On the side of the sale of energy, the long‑term forecasts and the AleaSoft‘s strategic consulting allowed builders of renewable energy production plants to obtain financing from European banks. The forecasts of the Alea models have been considered bankable and allow banks and investment funds to make robust and reliable financial studies. In addition, with these twenty years of presence in the energy sector, AleaSoft built a network of customers that allowed buyers and sellers of energy production assets to be contacted and facilitated the negotiation of PPA contracts.
The long‑term forecasts in the energy sector
The long‑term forecasts present a very interesting challenge for any forecast model in the energy sector. The Alea models calculate the balance point of the market throughout history and project it into the future, also taking into account the fundamental variables and the support gap for renewable energy. In the long‑term future of more than twenty years, the conditions, the variables and the scenarios can vary greatly. There will be technological changes (more efficient photovoltaic cells, batteries with greater storage capacity, smart grids, etc.), changes in the demand behaviour (flexibility, self‑consumption, battery storage, hydrogen production, etc.) and replacement of energy sources (electrification and use of hydrogen in land, sea and air transport, and in industry) that will impact on the cost of energy production and the demand, and therefore on the market balance point.

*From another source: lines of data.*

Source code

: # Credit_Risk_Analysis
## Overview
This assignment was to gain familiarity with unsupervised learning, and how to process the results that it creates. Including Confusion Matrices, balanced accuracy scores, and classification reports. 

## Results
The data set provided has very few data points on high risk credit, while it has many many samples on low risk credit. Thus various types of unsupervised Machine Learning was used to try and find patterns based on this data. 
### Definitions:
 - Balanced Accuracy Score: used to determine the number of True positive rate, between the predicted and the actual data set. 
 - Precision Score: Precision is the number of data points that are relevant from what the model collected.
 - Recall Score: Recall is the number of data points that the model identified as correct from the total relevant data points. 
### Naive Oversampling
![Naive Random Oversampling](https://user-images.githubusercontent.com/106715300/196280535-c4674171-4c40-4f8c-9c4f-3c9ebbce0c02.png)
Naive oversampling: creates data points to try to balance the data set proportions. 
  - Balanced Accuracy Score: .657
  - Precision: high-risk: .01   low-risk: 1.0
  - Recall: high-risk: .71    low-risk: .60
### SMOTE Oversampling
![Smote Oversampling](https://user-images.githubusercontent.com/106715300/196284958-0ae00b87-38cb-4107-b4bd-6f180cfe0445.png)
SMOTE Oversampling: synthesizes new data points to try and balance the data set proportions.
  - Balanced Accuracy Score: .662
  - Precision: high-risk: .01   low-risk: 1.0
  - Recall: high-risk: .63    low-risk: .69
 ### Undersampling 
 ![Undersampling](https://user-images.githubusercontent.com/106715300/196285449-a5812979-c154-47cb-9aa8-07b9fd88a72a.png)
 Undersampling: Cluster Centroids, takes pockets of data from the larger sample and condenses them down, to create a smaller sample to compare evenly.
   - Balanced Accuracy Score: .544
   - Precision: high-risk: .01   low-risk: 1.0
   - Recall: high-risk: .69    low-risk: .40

All these changes will be happening and the market will adapt. The market balance, which is the meeting point between buyers and sellers, will also change because the cost of energy production will fall and because the demand will increase. But beyond the inevitable price variations due to short‑term phenomena (very windy years, periods of drought, fluctuations in fuel prices due to geopolitical conflicts, etc.), in the end, in the long term, the market has to be in balance, because the production must be profitable and the cost of consuming energy must be affordable. If not, the market disappears. In the long term, the Alea models project how this market balance will evolve.
The present and future of the Alea forecast models
We currently have more than 400 Alea models in operation for virtually all gas and electricity systems and markets in Europe. Although Alea models evolved over time, the robustness, stability and solid scientific basis of the first models is still present, but, in addition, with all this time, neither more nor less than twenty years, we gained experience. This experience gained over the years was also possible thanks to the feedback provided by the users of the models. Among them are the main companies in the Iberian and European energy sector: Endesa, Iberdrola, Naturgy, Viesgo, Repsol EYG, BBE, Shell, Engie, Siemens Gamesa or Acciona. Some of them have been using the Alea models uninterruptedly for twenty years.
AleaSoft aims to expand globally to be able to be present in all energy markets in the world. For this, new models are being developed for the markets of America and Asia.